News of Note
Income Tax Severed Letters 15 October 2025
This morning's release of three severed letters from the Income Tax Rulings Directorate is now available for your viewing.
Minority shareholders may face challenges in having Opco be connected to their holding companies
It is common for unrelated shareholders of Opco to hold their shares through respective Holdcos in order to access the capital gains exemption on a subsequent sale of their Holdco shares. However, this requires that Opco be connected with Holdco. Assuming that each Holdco would not control Opco, as per s. 186(4)(a), connected status would require either that Holdco own shares of Opco representing more than 10% of the votes and value of Opco (as per s. 186(4)(a)(b)) or (under s. 186(2)) that Holdco, along with any other persons with which it did not deal at arm’s length, own at least 50% of the voting shares of Opco.
It may be difficult for minority shareholders to satisfy these tests. For example, suppose that Opco had two unrelated individual shareholders holding 85%, in the case of the majority shareholder, and 15% in the case of the minority shareholder, of its only outstanding shares, being common shares. Those individuals then exchanged their Opco common shares for frozen voting preferred shares. Each shareholder then established a family trust—the majority trust and the minority trust—which incorporated its own Holdco (“Majority Holdco” and “Minority Holdco”), with each Holdco subscribing a nominal amount for Opco common shares.
Neither Holdco would control Opco, and initially, neither Holdco would satisfy the votes and value test. However, Majority Holdco would not deal at arm’s length with the majority shareholder and, together with the majority shareholder, would own shares representing more than 50% of Opco’s voting rights, so that Majority Holdco would pass the s. 186(2) test.
The minority shareholder, which would deal at arm’s length with the majority shareholder, would fail the s. 186(2) test.
Neal Armstrong. Summary of David Carolin, Marissa Halil, and Manu Kakkar, “Not so connected for the capital gains exemption,” Tax for the Owner-Manager, Vol. 25, No. 4, October 2025, p. 4 under s. 186(4).

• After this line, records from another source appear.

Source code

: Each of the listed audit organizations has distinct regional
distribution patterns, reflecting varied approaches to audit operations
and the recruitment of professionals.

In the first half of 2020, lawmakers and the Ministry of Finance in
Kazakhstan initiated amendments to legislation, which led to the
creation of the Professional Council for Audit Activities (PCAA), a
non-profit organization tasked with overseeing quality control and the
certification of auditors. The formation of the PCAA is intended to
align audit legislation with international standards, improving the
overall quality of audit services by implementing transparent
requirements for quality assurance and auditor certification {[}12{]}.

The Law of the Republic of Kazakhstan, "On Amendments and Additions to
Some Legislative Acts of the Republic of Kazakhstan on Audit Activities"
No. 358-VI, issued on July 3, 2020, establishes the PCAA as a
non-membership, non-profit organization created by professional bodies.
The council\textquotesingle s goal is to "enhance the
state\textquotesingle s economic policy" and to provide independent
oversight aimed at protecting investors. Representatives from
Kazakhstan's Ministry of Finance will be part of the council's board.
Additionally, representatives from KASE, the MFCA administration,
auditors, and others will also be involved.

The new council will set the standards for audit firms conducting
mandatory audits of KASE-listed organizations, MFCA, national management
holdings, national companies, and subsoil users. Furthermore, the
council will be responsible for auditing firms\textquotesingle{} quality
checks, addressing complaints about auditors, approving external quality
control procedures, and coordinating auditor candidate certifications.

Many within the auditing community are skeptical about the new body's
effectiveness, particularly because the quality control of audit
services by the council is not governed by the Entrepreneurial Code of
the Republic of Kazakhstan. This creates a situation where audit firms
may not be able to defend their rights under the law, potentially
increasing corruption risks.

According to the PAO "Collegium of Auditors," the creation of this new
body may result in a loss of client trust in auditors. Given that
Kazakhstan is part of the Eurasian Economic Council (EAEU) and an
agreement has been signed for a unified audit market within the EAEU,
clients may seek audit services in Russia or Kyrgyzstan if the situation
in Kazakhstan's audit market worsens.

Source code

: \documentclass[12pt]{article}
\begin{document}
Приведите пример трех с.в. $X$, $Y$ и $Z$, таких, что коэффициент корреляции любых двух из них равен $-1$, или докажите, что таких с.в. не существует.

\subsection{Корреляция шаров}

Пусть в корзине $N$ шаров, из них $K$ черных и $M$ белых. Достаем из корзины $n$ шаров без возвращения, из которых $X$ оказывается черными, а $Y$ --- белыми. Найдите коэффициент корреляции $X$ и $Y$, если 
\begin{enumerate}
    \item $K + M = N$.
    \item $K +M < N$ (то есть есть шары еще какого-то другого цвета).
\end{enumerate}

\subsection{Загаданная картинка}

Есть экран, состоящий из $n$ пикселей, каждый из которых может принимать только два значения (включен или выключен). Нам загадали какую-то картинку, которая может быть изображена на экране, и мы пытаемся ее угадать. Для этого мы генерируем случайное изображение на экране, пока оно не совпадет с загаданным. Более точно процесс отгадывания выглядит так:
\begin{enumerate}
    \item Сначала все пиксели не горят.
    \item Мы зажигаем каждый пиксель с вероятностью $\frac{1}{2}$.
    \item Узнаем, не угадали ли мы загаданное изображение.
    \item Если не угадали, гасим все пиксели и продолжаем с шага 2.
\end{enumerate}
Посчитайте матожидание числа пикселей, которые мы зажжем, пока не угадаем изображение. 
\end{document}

Priority Foundation – Federal Court of Appeal finds that Art. XXI(7) of the Canada-US Convention does not require donations made by a Canadian registered charity to a US charity to be treated as made to a qualified donee
Priority Foundation appealed the publication of a notice revoking its charitable registration, made on the basis that it had been using its funds to make donations to entities that were exempted from U.S. taxation under Code s. 501(c)(3) but which were not registered charities and qualified donees. It relied on Art. XXI(7) of the Canada-U.S. Income Tax Convention (the “Convention”):
For the purposes of Canadian taxation, gifts by a resident of Canada to an organization that is a resident of the United States, that is generally exempt from United States tax and that could qualify in Canada as a registered charity if it were a resident of Canada and created or established in Canada, shall be treated as gifts to a registered charity; however, no relief from taxation shall be available in any taxation year with respect to such gifts (other than such gifts to a college or university at which the resident or a member of the resident's family is or was enrolled) to the extent that such relief would exceed the amount of relief that would be available under the Income Tax Act if the only income of the resident for that year were the resident's income arising in the United States.
The numerous reasons of Roussell J.A. for rejecting the submissions of Priority that Art. XXI(7) required its donations to be treated as if made to qualified donees included:
- Although the current version of Art. XXI(7) notably had been broadened from the 1956 version by replacing a reference to “the computation of taxable income” by a reference to "for the purposes of Canadian taxation," this did not establish “that the phrase ‘for the purposes of Canadian taxation’ was intended to be all-encompassing, such that it would impact the requirements for ongoing charitable registration under the ITA for Canadian registered charities”.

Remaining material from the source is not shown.